[Stored data entries]
====

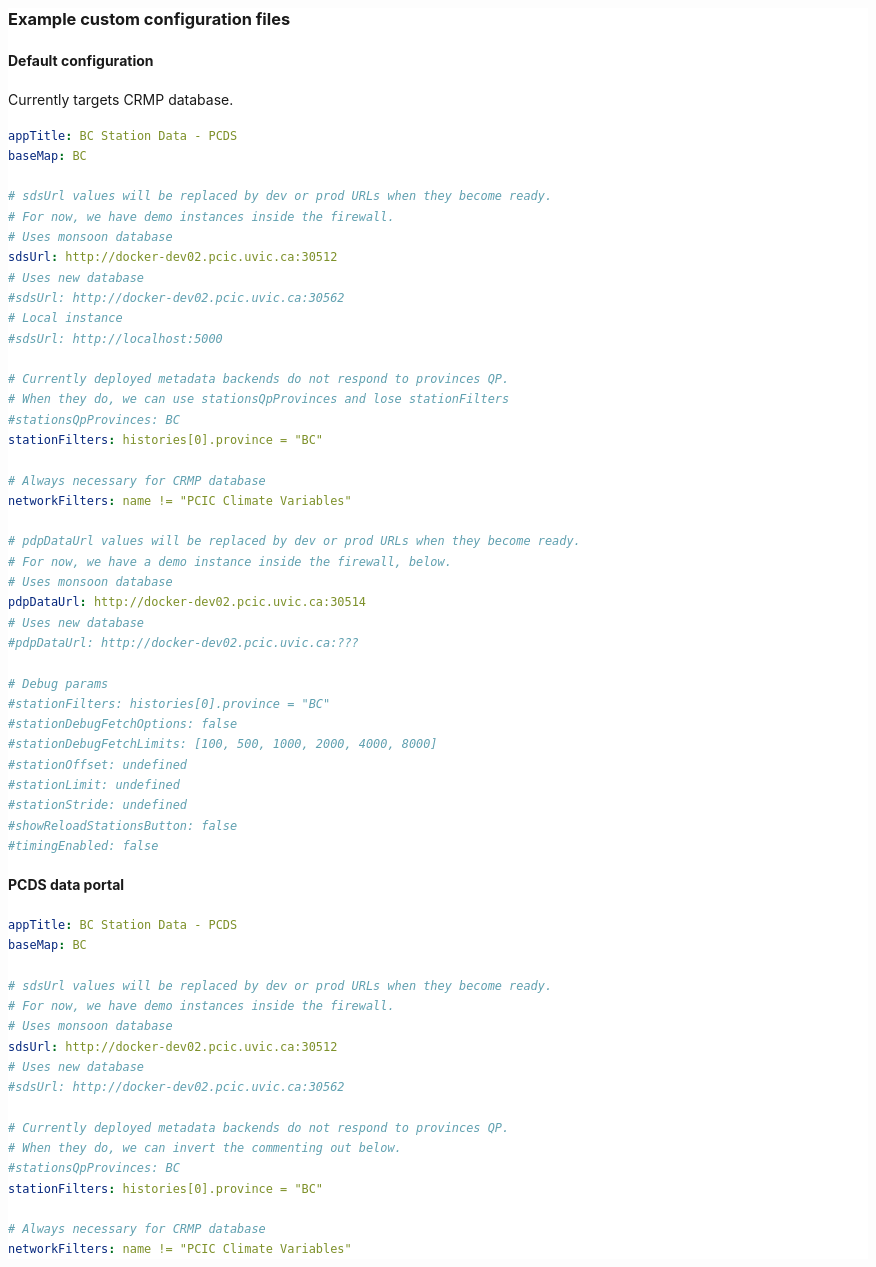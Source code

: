 ### Example custom configuration files

#### Default configuration

Currently targets CRMP database.

```yaml
appTitle: BC Station Data - PCDS
baseMap: BC

# sdsUrl values will be replaced by dev or prod URLs when they become ready.
# For now, we have demo instances inside the firewall.
# Uses monsoon database
sdsUrl: http://docker-dev02.pcic.uvic.ca:30512
# Uses new database
#sdsUrl: http://docker-dev02.pcic.uvic.ca:30562
# Local instance
#sdsUrl: http://localhost:5000

# Currently deployed metadata backends do not respond to provinces QP.
# When they do, we can use stationsQpProvinces and lose stationFilters
#stationsQpProvinces: BC
stationFilters: histories[0].province = "BC"

# Always necessary for CRMP database
networkFilters: name != "PCIC Climate Variables"

# pdpDataUrl values will be replaced by dev or prod URLs when they become ready.
# For now, we have a demo instance inside the firewall, below.
# Uses monsoon database
pdpDataUrl: http://docker-dev02.pcic.uvic.ca:30514
# Uses new database
#pdpDataUrl: http://docker-dev02.pcic.uvic.ca:???

# Debug params
#stationFilters: histories[0].province = "BC"
#stationDebugFetchOptions: false
#stationDebugFetchLimits: [100, 500, 1000, 2000, 4000, 8000]
#stationOffset: undefined
#stationLimit: undefined
#stationStride: undefined
#showReloadStationsButton: false
#timingEnabled: false
```

#### PCDS data portal

```yaml
appTitle: BC Station Data - PCDS
baseMap: BC

# sdsUrl values will be replaced by dev or prod URLs when they become ready.
# For now, we have demo instances inside the firewall.
# Uses monsoon database
sdsUrl: http://docker-dev02.pcic.uvic.ca:30512
# Uses new database
#sdsUrl: http://docker-dev02.pcic.uvic.ca:30562

# Currently deployed metadata backends do not respond to provinces QP.
# When they do, we can invert the commenting out below.
#stationsQpProvinces: BC
stationFilters: histories[0].province = "BC"

# Always necessary for CRMP database
networkFilters: name != "PCIC Climate Variables"
```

====

- Try it:
From the first line to the last, retype the entries above exactly, minus the pictures.

- Expected output:
Source code

: ### Example custom configuration files

#### Default configuration

Currently targets CRMP database.

```yaml
appTitle: BC Station Data - PCDS
baseMap: BC

# sdsUrl values will be replaced by dev or prod URLs when they become ready.
# For now, we have demo instances inside the firewall.
# Uses monsoon database
sdsUrl: http://docker-dev02.pcic.uvic.ca:30512
# Uses new database
#sdsUrl: http://docker-dev02.pcic.uvic.ca:30562
# Local instance
#sdsUrl: http://localhost:5000

# Currently deployed metadata backends do not respond to provinces QP.
# When they do, we can use stationsQpProvinces and lose stationFilters
#stationsQpProvinces: BC
stationFilters: histories[0].province = "BC"

# Always necessary for CRMP database
networkFilters: name != "PCIC Climate Variables"

# pdpDataUrl values will be replaced by dev or prod URLs when they become ready.
# For now, we have a demo instance inside the firewall, below.
# Uses monsoon database
pdpDataUrl: http://docker-dev02.pcic.uvic.ca:30514
# Uses new database
#pdpDataUrl: http://docker-dev02.pcic.uvic.ca:???

# Debug params
#stationFilters: histories[0].province = "BC"
#stationDebugFetchOptions: false
#stationDebugFetchLimits: [100, 500, 1000, 2000, 4000, 8000]
#stationOffset: undefined
#stationLimit: undefined
#stationStride: undefined
#showReloadStationsButton: false
#timingEnabled: false
```

#### PCDS data portal

```yaml
appTitle: BC Station Data - PCDS
baseMap: BC

# sdsUrl values will be replaced by dev or prod URLs when they become ready.
# For now, we have demo instances inside the firewall.
# Uses monsoon database
sdsUrl: http://docker-dev02.pcic.uvic.ca:30512
# Uses new database
#sdsUrl: http://docker-dev02.pcic.uvic.ca:30562

# Currently deployed metadata backends do not respond to provinces QP.
# When they do, we can invert the commenting out below.
#stationsQpProvinces: BC
stationFilters: histories[0].province = "BC"

# Always necessary for CRMP database
networkFilters: name != "PCIC Climate Variables"
```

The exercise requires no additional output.